Start of DATA SUPPLIED

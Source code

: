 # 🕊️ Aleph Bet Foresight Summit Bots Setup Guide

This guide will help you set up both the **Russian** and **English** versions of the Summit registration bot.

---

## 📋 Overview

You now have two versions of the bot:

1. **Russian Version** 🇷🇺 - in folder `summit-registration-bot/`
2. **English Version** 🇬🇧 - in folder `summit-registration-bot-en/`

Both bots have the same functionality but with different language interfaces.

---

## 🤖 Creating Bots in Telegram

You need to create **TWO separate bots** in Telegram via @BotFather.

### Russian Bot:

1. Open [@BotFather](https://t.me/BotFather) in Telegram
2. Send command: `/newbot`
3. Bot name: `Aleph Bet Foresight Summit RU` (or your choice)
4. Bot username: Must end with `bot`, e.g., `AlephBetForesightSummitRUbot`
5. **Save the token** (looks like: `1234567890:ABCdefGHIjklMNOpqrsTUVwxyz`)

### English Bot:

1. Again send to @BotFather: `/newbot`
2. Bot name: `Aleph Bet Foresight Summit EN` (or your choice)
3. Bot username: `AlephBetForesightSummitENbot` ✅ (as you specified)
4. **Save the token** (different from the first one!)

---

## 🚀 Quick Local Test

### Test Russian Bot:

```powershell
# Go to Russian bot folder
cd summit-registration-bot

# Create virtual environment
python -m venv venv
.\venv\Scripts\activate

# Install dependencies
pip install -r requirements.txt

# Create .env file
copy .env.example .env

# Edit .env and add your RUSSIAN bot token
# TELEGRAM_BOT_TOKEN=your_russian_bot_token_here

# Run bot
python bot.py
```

End of DATA SUPPLIED

**AIM OF THE EXERCISE:**
Return only the stretch of the material above from the line holding "You now have" through the line holding "1. Open [@BotFather](https://t.me/BotFather)", copied exactly.

**YOUR SOLUTION:**
You now have two versions of the bot:

1. **Russian Version** 🇷🇺 - in folder `summit-registration-bot/`
2. **English Version** 🇬🇧 - in folder `summit-registration-bot-en/`

Both bots have the same functionality but with different language interfaces.

---

## 🤖 Creating Bots in Telegram

You need to create **TWO separate bots** in Telegram via @BotFather.

### Russian Bot:

1. Open [@BotFather](https://t.me/BotFather) in Telegram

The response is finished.